The world’s leading central banks have agreed to provide additional dollar loans to European commercial banks that have found it harder to borrow because of their exposure to indebted European governments.
The European Central Bank said Thursday it will make three-month dollar loans to eurozone banks in coordination with the U.S. Federal Reserve, the Bank of England, the Bank of Japan and the Swiss National Bank. It says the new loans will provide the banks with as many dollars as needed until the end of this year.
The announcement gave a boost to European bank shares and major European stock indexes. The Frankfurt DAX index and the Paris CAC-40 index closed up three percent, while London’s FTSE-100 index ended two percent higher.
German and French backing for the struggling Greek economy also lifted the markets, reassuring investors that Athens will not be defaulting on its debts anytime soon.
German Chancellor Angela Merkel and French President Nicolas Sarkozy said Wednesday they believe Greece should remain an integral part of the 17-nation euro zone despite amassing huge debts that forced Athens to seek emergency funds from its EU partners and the IMF.

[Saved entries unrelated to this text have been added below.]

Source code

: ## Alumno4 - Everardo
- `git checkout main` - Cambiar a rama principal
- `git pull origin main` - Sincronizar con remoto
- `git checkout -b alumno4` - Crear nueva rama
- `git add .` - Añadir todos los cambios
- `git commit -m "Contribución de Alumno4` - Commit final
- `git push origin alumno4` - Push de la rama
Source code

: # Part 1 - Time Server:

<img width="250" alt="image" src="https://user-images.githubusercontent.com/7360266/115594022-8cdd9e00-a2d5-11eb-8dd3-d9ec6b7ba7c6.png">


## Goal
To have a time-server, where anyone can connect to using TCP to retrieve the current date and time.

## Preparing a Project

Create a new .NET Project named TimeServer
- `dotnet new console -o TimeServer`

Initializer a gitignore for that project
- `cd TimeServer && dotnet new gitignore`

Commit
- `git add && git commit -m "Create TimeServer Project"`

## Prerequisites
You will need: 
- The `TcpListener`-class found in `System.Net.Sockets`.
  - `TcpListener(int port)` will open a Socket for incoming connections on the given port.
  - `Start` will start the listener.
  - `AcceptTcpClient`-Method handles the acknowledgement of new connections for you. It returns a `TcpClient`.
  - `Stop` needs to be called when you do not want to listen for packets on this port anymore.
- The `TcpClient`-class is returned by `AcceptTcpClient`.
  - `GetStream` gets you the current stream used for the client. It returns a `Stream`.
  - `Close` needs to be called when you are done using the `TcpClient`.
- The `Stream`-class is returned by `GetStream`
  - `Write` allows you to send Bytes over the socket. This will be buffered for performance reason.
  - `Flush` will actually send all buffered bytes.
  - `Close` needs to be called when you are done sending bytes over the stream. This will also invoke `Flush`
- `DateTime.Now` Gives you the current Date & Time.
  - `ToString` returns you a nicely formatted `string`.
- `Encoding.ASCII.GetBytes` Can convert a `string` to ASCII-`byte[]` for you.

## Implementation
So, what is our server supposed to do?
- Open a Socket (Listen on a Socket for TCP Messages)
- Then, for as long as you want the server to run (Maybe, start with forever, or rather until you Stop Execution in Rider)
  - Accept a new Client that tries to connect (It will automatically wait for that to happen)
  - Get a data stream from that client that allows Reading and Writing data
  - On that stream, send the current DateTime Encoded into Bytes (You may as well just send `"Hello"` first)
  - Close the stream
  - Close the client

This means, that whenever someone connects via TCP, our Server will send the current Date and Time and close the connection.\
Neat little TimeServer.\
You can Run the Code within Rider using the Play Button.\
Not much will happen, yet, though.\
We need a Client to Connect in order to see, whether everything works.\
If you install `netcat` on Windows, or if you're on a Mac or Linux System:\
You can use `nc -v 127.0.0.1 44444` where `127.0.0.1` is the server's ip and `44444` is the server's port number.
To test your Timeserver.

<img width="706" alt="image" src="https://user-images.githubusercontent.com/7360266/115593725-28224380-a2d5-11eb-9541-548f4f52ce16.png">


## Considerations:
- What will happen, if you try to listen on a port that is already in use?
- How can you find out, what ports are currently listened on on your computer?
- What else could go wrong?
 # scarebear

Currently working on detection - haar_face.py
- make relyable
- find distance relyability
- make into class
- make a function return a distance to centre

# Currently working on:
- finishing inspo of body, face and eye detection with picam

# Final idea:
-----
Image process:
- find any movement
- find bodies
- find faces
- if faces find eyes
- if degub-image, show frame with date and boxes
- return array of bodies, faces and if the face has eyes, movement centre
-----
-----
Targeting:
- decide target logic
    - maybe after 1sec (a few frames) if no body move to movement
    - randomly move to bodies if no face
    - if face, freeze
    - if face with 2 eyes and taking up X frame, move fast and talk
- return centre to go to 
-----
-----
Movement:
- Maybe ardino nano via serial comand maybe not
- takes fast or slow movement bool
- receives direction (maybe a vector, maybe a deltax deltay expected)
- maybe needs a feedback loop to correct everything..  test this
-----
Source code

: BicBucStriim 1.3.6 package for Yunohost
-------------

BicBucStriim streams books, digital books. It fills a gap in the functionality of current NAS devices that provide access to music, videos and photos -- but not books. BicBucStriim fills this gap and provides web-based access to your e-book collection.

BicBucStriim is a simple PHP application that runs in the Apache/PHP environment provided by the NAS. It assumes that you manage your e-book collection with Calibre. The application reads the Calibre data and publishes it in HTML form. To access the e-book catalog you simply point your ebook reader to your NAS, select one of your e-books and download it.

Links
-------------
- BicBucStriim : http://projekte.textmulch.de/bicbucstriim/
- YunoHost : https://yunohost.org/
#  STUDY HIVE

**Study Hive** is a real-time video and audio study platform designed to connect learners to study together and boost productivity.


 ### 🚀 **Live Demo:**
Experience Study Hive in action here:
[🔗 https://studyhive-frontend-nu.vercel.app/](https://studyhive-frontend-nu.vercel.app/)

The debt crisis in Greece and other EU nations has dampened economic growth across the eurozone. A European Commission report issued Thursday predicted that the overall economy of the 17 nations will slow to a virtual standstill in the second half of this year. But, the Commission maintained its forecast of 1.6 percent growth in the eurozone economy in 2011, thanks to a stronger than expected recovery in the first half, particularly in Germany.
Ms. Merkel and Mr. Sarkozy were speaking to Greek Prime Minister George Papandreou in a 25-minute telephone call late Wednesday. Mr. Papandreou said Greece will meet its commitments to implement austerity measures in return for international assistance.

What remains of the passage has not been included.